# looking for help in mt. clemens area



## michigancutter (Feb 12, 2008)

not only having hard time finding salt but my trans took a crap today too. looking for someone to push 5 lots all with in 5 blocks of each other. All lots are small to medium size would take about 1 1/2 hours to plow. thanks mike


----------



## Enviouslawns (Dec 13, 2007)

Where at in mt.clemens i do some stuff at 23 n gratiot


----------



## Milwaukee (Dec 28, 2007)

Darn I could do that but that lot sound too big for my case 222 with snowplow.

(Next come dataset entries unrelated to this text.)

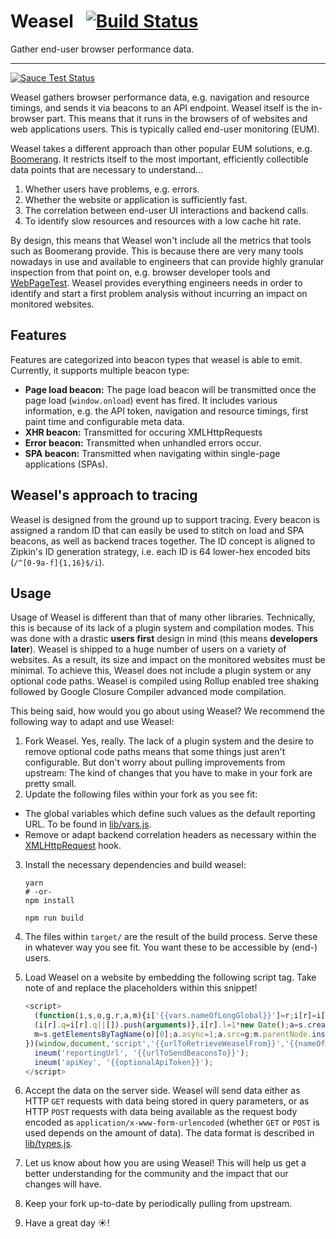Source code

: # Weasel &nbsp; [![Build Status](https://travis-ci.org/instana/weasel.svg?branch=master)](https://travis-ci.org/instana/weasel)

Gather end-user browser performance data.

---

[![Sauce Test Status](https://saucelabs.com/browser-matrix/instanaweasel.svg)](https://saucelabs.com/u/instanaweasel)

Weasel gathers browser performance data, e.g. navigation and resource timings, and sends it via beacons to an API endpoint. Weasel itself is the in-browser part. This means that it runs in the browsers of of websites and web applications users. This is typically called end-user monitoring (EUM).

Weasel takes a different approach than other popular EUM solutions, e.g. [Boomerang](https://github.com/soasta/boomerang). It restricts itself to the most important, efficiently collectible data points that are necessary to understand…

 1. Whether users have problems, e.g. errors.
 2. Whether the website or application is sufficiently fast.
 3. The correlation between end-user UI interactions and backend calls.
 4. To identify slow resources and resources with a low cache hit rate.

By design, this means that Weasel won't include all the metrics that tools such as Boomerang provide. This is because there are very many tools nowadays in use and available to engineers that can provide highly granular inspection from that point on, e.g. browser developer tools and [WebPageTest](https://www.webpagetest.org/). Weasel provides everything engineers needs in order to identify and start a first problem analysis without incurring an impact on monitored websites.

## Features
Features are categorized into beacon types that weasel is able to emit. Currently, it supports multiple beacon type:

 - **Page load beacon:** The page load beacon will be transmitted once the page load (`window.onload`) event has fired. It includes various information, e.g. the API token, navigation and resource timings, first paint time and configurable meta data.
 - **XHR beacon:** Transmitted for occuring XMLHttpRequests
 - **Error beacon:** Transmitted when unhandled errors occur.
 - **SPA beacon:** Transmitted when navigating within single-page applications (SPAs).

## Weasel's approach to tracing
Weasel is designed from the ground up to support tracing. Every beacon is assigned a random ID that can easily be used to stitch on load and SPA beacons, as well as backend traces together. The ID concept is aligned to Zipkin's ID generation strategy, i.e. each ID is 64 lower-hex encoded bits (`/^[0-9a-f]{1,16}$/i`).


## Usage
Usage of Weasel is different than that of many other libraries. Technically, this is because of its lack of a plugin system and compilation modes. This was done with a drastic **users first** design in mind (this means **developers later**). Weasel is shipped to a huge number of users on a variety of websites. As a result, its size and impact on the monitored websites must be minimal. To achieve this, Weasel does not include a plugin system or any optional code paths. Weasel is compiled using Rollup enabled tree shaking followed by Google Closure Compiler advanced mode compilation.

This being said, how would you go about using Weasel? We recommend the following way to adapt and use Weasel:

 1. Fork Weasel. Yes, really. The lack of a plugin system and the desire to remove optional code paths means that some things just aren't configurable. But don't worry about pulling improvements from upstream: The kind of changes that you have to make in your fork are pretty small.
 2. Update the following files within your fork as you see fit:
  - The global variables which define such values as the default reporting URL. To be found in [lib/vars.js](https://github.com/instana/weasel/blob/master/lib/vars.js).
  - Remove or adapt backend correlation headers as necessary within the [XMLHttpRequest](https://github.com/instana/weasel/blob/master/lib/hooks/XMLHttpRequest.js#L184-L186) hook.
 3. Install the necessary dependencies and build weasel:

    ```
    yarn
    # -or-
    npm install

    npm run build
    ```

 4. The files within `target/` are the result of the build process. Serve these in whatever way you see fit. You want these to be accessible by (end-) users.
 5. Load Weasel on a website by embedding the following script tag. Take note of and replace the placeholders within this snippet!

    ```javascript
    <script>
      (function(i,s,o,g,r,a,m){i['{{vars.nameOfLongGlobal}}']=r;i[r]=i[r]||function(){
      (i[r].q=i[r].q||[]).push(arguments)},i[r].l=1*new Date();a=s.createElement(o),
      m=s.getElementsByTagName(o)[0];a.async=1;a.src=g;m.parentNode.insertBefore(a,m)
    })(window,document,'script','{{urlToRetrieveWeaselFrom}}','{{nameOfShortGlobal}}');
      ineum('reportingUrl', '{{urlToSendBeaconsTo}}');
      ineum('apiKey', '{{optionalApiToken}}');
    </script>
    ```

 6. Accept the data on the server side. Weasel will send data either as HTTP `GET` requests with data being stored in query parameters, or as HTTP `POST` requests with data being available as the request body encoded as `application/x-www-form-urlencoded` (whether `GET` or `POST` is used depends on the amount of data). The data format is described in [lib/types.js](https://github.com/instana/weasel/blob/master/lib/types.js).
 7. Let us know about how you are using Weasel! This will help us get a better understanding for the community and the impact that our changes will have.
 8. Keep your fork up-to-date by periodically pulling from upstream.
 9. Have a great day ☀️!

Did you find anyone to clear lots for you?


----------



## michigancutter (Feb 12, 2008)

Enviouslawns;515290 said:


> Where at in mt.clemens i do some stuff at 23 n gratiot


downtown mt. clemens betwwwn chuch rd and joy on gratiot ave


----------



## michigancutter (Feb 12, 2008)

Milwaukee;515299 said:


> Darn I could do that but that lot sound too big for my case 222 with snowplow.
> 
> Did you find anyone to clear lots for you?


no not yet still trying but thanks for the reply


----------



## michigancutter (Feb 12, 2008)

thanks guys for the reply i did find someone to help me. Also like to thank kassin lawn for calling me back and setting me up with a sub. thanks plowsite.com


----------